I really liked the way the girls became friends again, after all that time apart. It proves that you don't need things in common to remain friends. It has several bittersweet turns, as the girls realize their dreams aren't all they thought them to be. I will warn you -- there may be spoilers in the next paragraph. Ben didn't do jail time for killing someone; it was an act of kindness wrongly persecuted by a cruel stepfather that landed him in the local pokey. Mimi insists on keeping her baby, which is the production of date rape, rather than aborting it, which is a nice change. Lucy realizes that the important thing in life is the family who stays and cares for you, rather than the mom who ran away.

 

Too bad problematic content intrudes. Lucy and her lab partner plan to have sex in the early part of the film; they go to a hotel room and romp half-dressed for awhile to suggestive music before she decides against it. (She is shown in a lacy bra and panties.) She's dancing in her underwear in the opening credits; the girls dance suggestively in low-cut tops and high-cut shorts at a bar to earn money; a guy comes on to Lucy on the dance floor.
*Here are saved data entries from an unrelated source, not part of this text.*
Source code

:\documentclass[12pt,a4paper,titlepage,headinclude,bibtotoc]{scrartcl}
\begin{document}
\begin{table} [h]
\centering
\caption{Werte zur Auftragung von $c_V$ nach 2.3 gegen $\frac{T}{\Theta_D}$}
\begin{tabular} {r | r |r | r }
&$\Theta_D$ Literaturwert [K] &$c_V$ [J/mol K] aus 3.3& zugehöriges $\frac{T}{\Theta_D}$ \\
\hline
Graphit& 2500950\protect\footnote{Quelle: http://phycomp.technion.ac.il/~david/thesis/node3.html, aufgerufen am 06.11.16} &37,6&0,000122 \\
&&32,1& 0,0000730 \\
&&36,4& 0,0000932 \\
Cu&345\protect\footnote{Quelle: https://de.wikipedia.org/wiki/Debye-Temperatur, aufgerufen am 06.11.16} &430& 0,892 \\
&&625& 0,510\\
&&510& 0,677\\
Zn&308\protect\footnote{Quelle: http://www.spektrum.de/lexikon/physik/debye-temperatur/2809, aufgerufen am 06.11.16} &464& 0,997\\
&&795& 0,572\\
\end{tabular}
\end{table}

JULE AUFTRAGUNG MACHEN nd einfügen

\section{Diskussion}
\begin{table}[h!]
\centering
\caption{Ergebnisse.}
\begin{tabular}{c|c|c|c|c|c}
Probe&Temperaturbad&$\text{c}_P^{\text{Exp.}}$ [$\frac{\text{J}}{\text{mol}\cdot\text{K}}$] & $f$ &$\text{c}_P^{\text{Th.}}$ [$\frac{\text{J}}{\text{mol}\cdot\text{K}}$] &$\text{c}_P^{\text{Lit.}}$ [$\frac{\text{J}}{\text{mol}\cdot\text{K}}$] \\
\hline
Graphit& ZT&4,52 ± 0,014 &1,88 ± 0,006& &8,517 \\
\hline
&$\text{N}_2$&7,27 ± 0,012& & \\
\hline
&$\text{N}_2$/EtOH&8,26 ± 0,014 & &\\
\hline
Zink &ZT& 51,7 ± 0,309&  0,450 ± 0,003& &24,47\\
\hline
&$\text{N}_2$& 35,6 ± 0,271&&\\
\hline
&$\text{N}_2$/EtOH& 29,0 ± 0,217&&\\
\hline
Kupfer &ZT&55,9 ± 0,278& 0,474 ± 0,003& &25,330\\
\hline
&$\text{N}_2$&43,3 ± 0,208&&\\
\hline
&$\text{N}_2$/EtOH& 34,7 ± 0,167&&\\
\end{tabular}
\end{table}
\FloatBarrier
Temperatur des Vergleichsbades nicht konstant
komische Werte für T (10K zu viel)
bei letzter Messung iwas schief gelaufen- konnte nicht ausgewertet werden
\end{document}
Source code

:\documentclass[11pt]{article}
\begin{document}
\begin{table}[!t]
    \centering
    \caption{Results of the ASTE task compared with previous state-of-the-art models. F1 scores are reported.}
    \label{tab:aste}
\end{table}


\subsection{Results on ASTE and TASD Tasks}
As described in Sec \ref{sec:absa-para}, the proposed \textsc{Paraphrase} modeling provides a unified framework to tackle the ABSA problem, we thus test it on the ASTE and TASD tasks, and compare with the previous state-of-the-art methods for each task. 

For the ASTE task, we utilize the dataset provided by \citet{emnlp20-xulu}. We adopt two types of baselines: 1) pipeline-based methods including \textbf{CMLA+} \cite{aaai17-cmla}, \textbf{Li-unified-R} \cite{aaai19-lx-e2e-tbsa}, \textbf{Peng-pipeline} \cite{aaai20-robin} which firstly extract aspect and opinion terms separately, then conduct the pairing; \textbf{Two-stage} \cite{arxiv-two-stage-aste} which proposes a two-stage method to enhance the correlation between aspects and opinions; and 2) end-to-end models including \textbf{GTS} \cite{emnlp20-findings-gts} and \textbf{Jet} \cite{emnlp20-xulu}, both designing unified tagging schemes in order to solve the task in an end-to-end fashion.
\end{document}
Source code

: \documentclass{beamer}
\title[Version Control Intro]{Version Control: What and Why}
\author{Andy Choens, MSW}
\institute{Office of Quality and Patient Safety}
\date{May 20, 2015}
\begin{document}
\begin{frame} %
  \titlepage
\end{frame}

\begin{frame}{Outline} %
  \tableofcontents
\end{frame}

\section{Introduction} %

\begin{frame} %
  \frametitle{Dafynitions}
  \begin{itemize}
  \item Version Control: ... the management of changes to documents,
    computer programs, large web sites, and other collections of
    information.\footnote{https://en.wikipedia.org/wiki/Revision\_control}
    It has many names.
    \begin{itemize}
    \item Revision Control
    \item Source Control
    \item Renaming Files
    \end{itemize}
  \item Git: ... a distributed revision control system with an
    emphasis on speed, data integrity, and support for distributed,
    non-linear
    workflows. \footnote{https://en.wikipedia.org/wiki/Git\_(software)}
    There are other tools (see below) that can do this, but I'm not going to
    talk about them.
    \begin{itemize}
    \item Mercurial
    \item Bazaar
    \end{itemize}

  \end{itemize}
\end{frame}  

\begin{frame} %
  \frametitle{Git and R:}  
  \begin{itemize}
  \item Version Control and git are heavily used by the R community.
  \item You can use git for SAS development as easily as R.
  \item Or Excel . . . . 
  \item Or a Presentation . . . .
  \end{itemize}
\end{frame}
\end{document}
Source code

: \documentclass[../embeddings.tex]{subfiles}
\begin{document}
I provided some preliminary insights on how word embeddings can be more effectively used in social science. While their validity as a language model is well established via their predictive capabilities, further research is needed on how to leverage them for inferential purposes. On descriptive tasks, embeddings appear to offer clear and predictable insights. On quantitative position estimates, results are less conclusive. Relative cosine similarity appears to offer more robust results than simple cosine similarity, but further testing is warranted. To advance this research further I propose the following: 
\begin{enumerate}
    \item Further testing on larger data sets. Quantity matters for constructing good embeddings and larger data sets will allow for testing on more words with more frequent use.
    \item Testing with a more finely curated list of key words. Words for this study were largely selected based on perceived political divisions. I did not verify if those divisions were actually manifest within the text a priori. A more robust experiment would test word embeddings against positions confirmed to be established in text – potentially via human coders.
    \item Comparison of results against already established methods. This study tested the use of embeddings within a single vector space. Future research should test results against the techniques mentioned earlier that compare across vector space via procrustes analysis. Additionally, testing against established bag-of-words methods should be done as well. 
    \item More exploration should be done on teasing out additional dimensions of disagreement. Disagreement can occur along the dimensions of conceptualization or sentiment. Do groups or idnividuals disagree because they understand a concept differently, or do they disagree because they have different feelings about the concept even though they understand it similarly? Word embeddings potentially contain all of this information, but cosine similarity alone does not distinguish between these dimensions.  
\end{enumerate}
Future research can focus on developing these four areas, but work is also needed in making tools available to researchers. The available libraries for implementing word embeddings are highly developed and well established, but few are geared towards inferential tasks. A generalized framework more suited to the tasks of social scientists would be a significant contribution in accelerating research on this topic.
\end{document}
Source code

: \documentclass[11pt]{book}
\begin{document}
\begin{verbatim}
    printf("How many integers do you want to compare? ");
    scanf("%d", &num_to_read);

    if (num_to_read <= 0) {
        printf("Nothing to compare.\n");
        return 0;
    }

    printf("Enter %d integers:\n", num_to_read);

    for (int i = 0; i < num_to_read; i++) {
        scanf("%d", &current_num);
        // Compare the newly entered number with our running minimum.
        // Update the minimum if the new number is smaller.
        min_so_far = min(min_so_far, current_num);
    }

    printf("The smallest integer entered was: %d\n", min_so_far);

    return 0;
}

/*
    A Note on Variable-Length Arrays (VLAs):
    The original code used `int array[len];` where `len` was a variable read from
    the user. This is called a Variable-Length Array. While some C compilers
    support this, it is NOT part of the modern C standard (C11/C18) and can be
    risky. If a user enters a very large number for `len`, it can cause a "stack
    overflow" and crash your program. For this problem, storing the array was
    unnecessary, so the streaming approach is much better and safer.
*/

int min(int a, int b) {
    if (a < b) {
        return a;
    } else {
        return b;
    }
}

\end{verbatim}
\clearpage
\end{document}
Innuendo, discussions on certain private parts of the anatomy, a guy staying in a girl's hotel room, and implied sex fill out the rest of the bad content, along with heavy drinking and some profanity. 

 

Overall, the soundtrack is great -- some of Britney's best known songs intrude, along with country singers and even NSync (a tribute, no doubt, to then-boyfriend Justin Timberlake). Crossroads isn't as bad as Glitter, and Britney isn't as bad of an actress as most would have you think. The bottom line is the 60's message all over again: "If it feels good, do it!" The problem with that policy is and always will be that actions have consequences. Britney has so much influence over teen girls but she's chosen to once again sell herself short.